Sadly, the attitude toward the trans community around the country is not generally improving – especially so with a president in the Oval Office who perpetuates antiquated and ridiculous stereotypes about the trans community by trying to ban trans servicemen and women from the military. From there, it trickles down. It trickles down to his supporters, those who are unsure of him, but who still listen, and then to the children of all of those people. Children who, if I might add, we should be educating about equality, about not seeing gender identity or sexual orientation or color or religion or nationality.

That’s why here at About Magazine, I’m making it a personal mission to make About Magazine + About News just as inclusive of our trans community as it is of the lesbian, bisexual, gay, and pansexual community. We will also be more inclusive of the intersex and asexual communities, so that no one is left behind.

To do so, we will be launching in 2018 our first page on the website for trans-only content, aptly titled About Trans. Currently, we are looking for trans writers and editors to be a part of this initiative. Until then, I will oversee it. However, I am a cis person, and in order for this operation to be genuine and authentic, it is my earnest belief that this portion of our site should be trans-run. If you or anyone you know would like to be a part of About Trans, feel free to email me at anthony@about-online.com.
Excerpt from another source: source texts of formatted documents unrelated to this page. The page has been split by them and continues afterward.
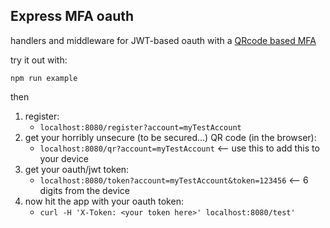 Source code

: ## Express MFA oauth

handlers and middleware for JWT-based oauth with a [QRcode based MFA](https://git.coolaj86.com/coolaj86/node-authenticator.js)

try it out with:

`npm run example`

then

1) register:
   - `localhost:8080/register?account=myTestAccount`
2) get your horribly unsecure (to be secured...) QR code (in the browser):
   - `localhost:8080/qr?account=myTestAccount` <-- use this to add this to your device
3) get your oauth/jwt token:
   - `localhost:8080/token?account=myTestAccount&token=123456` <-- 6 digits from the device
4) now hit the app with your oauth token:
   - `curl -H 'X-Token: <your token here>' localhost:8080/test'`
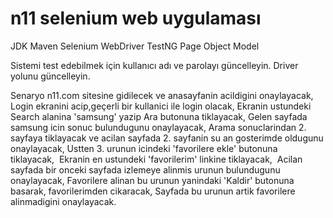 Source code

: # n11 selenium web uygulaması
JDK
Maven
Selenium WebDriver
TestNG
Page Object Model

Sistemi test edebilmek için kullanıcı adı ve parolayı güncelleyin.
Driver yolunu güncelleyin.

Senaryo
n11.com sitesine gidilecek ve anasayfanin acildigini onaylayacak,
Login ekranini acip,geçerli bir kullanici ile login olacak,
Ekranin ustundeki Search alanina 'samsung' yazip Ara butonuna tiklayacak,
Gelen sayfada samsung icin sonuc bulundugunu onaylayacak,
Arama sonuclarindan 2. sayfaya tiklayacak ve acilan sayfada 2. sayfanin su an gosterimde oldugunu onaylayacak,
Ustten 3. urunun icindeki 'favorilere ekle' butonuna tiklayacak, 
Ekranin en ustundeki 'favorilerim' linkine tiklayacak, 
Acilan sayfada bir onceki sayfada izlemeye alinmis urunun bulundugunu onaylayacak,
Favorilere alinan bu urunun yanindaki 'Kaldir' butonuna basarak, favorilerimden cikaracak,
Sayfada bu urunun artik favorilere alinmadigini onaylayacak.  





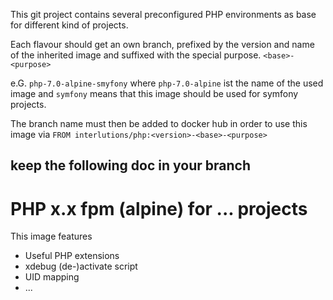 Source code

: This git project contains several preconfigured PHP environments as base for different kind of projects.

Each flavour should get an own branch, prefixed by the version and name of the inherited image and suffixed with the special purpose. `<base>-<purpose>`

e.G. `php-7.0-alpine-smyfony` where `php-7.0-alpine` ist the name of the used image and `symfony` means that this image should be used for symfony projects.

The branch name must then be added to docker hub in order to use this image via `FROM interlutions/php:<version>-<base>-<purpose>`

keep the following doc in your branch
--------------
# PHP x.x fpm (alpine) for ... projects

This image features
* Useful PHP extensions
* xdebug (de-)activate script
* UID mapping
* ...
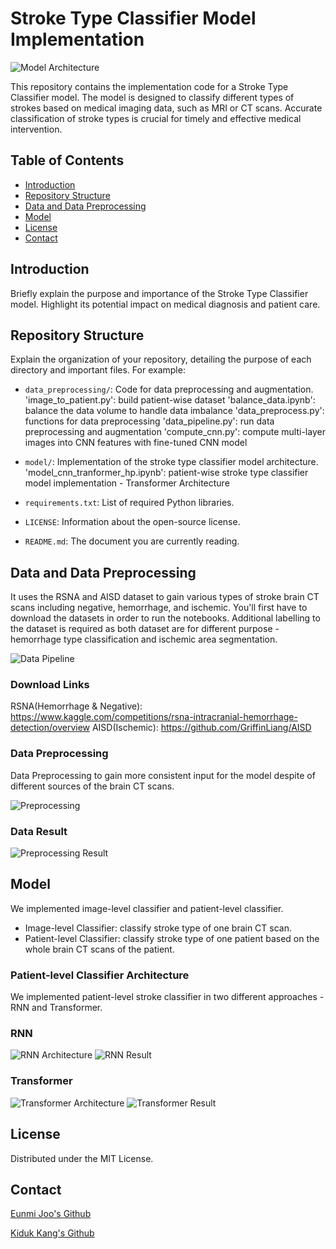 # Stroke Type Classifier Model Implementation

![Model Architecture](./assets/model_architecture.png)

This repository contains the implementation code for a Stroke Type Classifier model. The model is designed to classify different types of strokes based on medical imaging data, such as MRI or CT scans. Accurate classification of stroke types is crucial for timely and effective medical intervention.

## Table of Contents

- [Introduction](#introduction)
- [Repository Structure](#repository-structure)
- [Data and Data Preprocessing](#data)
- [Model](#model)
- [License](#license)
- [Contact](#contact)

## <a name="introduction"></a>Introduction

Briefly explain the purpose and importance of the Stroke Type Classifier model. Highlight its potential impact on medical diagnosis and patient care.

## <a name="repository-structure"></a>Repository Structure

Explain the organization of your repository, detailing the purpose of each directory and important files. For example:

- `data_preprocessing/`: Code for data preprocessing and augmentation.
	'image_to_patient.py': build patient-wise dataset
	'balance_data.ipynb': balance the data volume to handle data imbalance
	'data_preprocess.py': functions for data preprocessing
	'data_pipeline.py': run data preprocessing and augmentation
	'compute_cnn.py': compute multi-layer images into CNN features with fine-tuned CNN model
	
- `model/`: Implementation of the stroke type classifier model architecture.
	'model_cnn_tranformer_hp.ipynb': patient-wise stroke type classifier model implementation - Transformer Architecture

- `requirements.txt`: List of required Python libraries.
- `LICENSE`: Information about the open-source license.
- `README.md`: The document you are currently reading.

## <a name="data"></a>Data and Data Preprocessing

It uses the RSNA and AISD dataset to gain various types of stroke brain CT scans including negative, hemorrhage, and ischemic.
You'll first have to download the datasets in order to run the notebooks. Additional labelling to the dataset is required as both dataset are for different purpose - hemorrhage type classification and ischemic area segmentation.

![Data Pipeline](./assets/data_pipeline.png)

### Download Links

RSNA(Hemorrhage & Negative): https://www.kaggle.com/competitions/rsna-intracranial-hemorrhage-detection/overview
AISD(Ischemic): https://github.com/GriffinLiang/AISD

### Data Preprocessing

Data Preprocessing to gain more consistent input for the model despite of different sources of the brain CT scans.

![Preprocessing](./assets/preprocessing.png)

### Data Result

![Preprocessing Result](./assets/preprocessing_result.png)

## <a name="model"></a>Model

We implemented image-level classifier and patient-level classifier.

- Image-level Classifier: classify stroke type of one brain CT scan.
- Patient-level Classifier: classify stroke type of one patient based on the whole brain CT scans of the patient.

### Patient-level Classifier Architecture

We implemented patient-level stroke classifier in two different approaches - RNN and Transformer.

### RNN

![RNN Architecture](./assets/rnn_architecture.png)
![RNN Result](./assets/rnn_result.png)

### Transformer

![Transformer Architecture](./assets/transformer_architecture.png)
![Transformer Result](./assets/transformer_result.png)

## <a name="license"></a>License
Distributed under the MIT License.

## <a name="contact"></a>Contact

[Eunmi Joo's Github](https://github.com/eunmi228)

[Kiduk Kang's Github](https://github.com/kdkangg)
Going forward, let’s remember what today stands for, and remind ourselves and our trans friends, neighbors, and loved ones that they are just as important as anyone else, and that we’re there to aid them if they should ever need it in any way. Give them your love, and give them your support, because they are just as much a part of the LGBTQIA community as anyone else that falls into any of those other categories. And if you don’t believe this to be true, read a little bit of our content today so that you can understand why trans people are so important to the queer cause. Because as genderqueer activist and musician C.N. Lester said, “Even when we are confused about someone’s gender, and don’t have a greater awareness of what it means to be trans, we have a choice to respond with kindness rather than cruelty.”

Choose kindness.

Choose community.

Choose love.

 

Anthony Ramirez

Editor-in-Chief

 

For more information on Transgender Day of Remembrance, visit the GLADD website here.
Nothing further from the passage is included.